--- Records provided Enclosed Below ---

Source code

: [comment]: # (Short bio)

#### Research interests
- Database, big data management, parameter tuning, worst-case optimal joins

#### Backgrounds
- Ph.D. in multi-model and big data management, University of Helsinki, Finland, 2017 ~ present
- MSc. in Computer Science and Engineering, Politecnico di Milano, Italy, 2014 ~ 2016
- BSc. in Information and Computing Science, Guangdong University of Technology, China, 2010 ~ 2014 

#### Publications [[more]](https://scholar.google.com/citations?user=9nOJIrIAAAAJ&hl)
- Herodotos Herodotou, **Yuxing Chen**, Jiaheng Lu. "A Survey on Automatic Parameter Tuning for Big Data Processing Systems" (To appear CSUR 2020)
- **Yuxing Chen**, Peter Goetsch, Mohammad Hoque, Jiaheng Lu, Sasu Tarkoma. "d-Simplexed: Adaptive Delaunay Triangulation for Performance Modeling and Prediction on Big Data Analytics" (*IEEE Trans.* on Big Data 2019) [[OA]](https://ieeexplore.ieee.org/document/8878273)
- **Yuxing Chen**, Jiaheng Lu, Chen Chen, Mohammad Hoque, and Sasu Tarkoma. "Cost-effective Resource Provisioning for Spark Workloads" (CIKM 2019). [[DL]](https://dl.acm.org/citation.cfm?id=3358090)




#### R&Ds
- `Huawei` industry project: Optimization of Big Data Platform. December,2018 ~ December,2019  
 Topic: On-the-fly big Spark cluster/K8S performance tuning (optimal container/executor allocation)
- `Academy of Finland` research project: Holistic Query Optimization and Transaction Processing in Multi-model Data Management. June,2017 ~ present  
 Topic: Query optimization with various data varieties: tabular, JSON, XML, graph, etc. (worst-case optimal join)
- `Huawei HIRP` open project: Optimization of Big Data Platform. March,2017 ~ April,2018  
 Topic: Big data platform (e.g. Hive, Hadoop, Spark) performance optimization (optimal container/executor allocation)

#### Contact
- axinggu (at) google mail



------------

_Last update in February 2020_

--- End of Enclosed Records provided ---
--- Records provided Enclosed Below ---

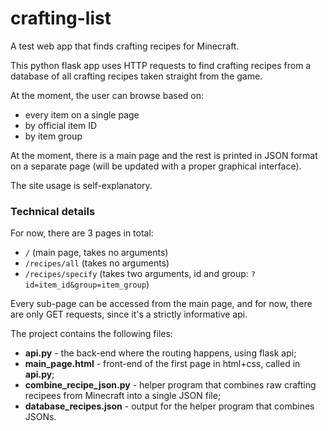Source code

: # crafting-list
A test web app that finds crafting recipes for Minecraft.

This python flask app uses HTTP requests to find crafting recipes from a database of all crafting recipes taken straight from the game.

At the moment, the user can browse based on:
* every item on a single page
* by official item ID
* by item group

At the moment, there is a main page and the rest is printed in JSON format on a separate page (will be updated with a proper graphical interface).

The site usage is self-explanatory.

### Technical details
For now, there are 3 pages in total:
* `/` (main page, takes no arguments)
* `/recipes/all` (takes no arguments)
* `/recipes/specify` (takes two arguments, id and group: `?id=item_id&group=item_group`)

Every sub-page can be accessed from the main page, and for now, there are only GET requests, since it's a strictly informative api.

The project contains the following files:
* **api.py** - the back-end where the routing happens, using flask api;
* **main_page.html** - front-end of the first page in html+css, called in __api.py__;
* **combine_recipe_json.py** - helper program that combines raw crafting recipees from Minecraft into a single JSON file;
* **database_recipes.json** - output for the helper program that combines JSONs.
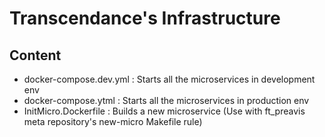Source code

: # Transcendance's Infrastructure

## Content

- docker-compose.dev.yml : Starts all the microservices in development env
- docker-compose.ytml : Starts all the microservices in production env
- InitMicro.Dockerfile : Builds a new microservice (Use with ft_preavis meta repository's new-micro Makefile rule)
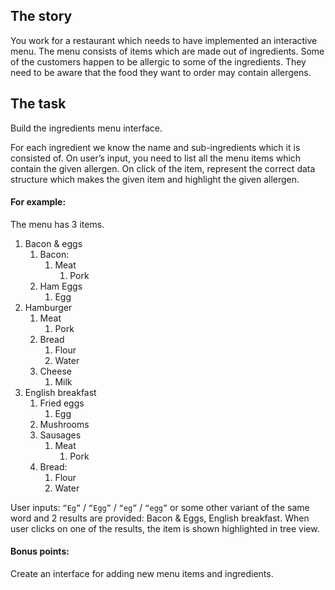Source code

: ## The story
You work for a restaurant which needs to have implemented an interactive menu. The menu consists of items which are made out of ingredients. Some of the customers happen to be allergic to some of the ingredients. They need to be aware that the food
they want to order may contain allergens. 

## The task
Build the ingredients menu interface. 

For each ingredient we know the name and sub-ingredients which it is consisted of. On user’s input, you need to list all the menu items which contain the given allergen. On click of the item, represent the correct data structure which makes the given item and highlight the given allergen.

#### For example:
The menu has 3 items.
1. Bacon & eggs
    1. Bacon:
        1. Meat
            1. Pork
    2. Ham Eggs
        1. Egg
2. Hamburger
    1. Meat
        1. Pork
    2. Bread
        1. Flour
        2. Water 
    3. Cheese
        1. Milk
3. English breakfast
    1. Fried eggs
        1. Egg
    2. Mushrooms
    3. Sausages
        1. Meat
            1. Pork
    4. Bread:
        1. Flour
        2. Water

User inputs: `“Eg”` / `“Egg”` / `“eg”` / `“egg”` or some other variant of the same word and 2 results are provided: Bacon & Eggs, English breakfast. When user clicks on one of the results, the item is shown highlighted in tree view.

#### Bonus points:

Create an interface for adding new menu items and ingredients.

--- End of Enclosed Records provided ---

- _What the exercise asks_:
What lines above run from the one with "For now, there are 3" to the one with "- docker-compose.ytml : Starts"? Give them again exactly, ends included, and leave the pictures out.

- _Answer to this problem_:
For now, there are 3 pages in total:
* `/` (main page, takes no arguments)
* `/recipes/all` (takes no arguments)
* `/recipes/specify` (takes two arguments, id and group: `?id=item_id&group=item_group`)

Every sub-page can be accessed from the main page, and for now, there are only GET requests, since it's a strictly informative api.

The project contains the following files:
* **api.py** - the back-end where the routing happens, using flask api;
* **main_page.html** - front-end of the first page in html+css, called in __api.py__;
* **combine_recipe_json.py** - helper program that combines raw crafting recipees from Minecraft into a single JSON file;
* **database_recipes.json** - output for the helper program that combines JSONs.
Source code

: # Transcendance's Infrastructure

## Content

- docker-compose.dev.yml : Starts all the microservices in development env
- docker-compose.ytml : Starts all the microservices in production env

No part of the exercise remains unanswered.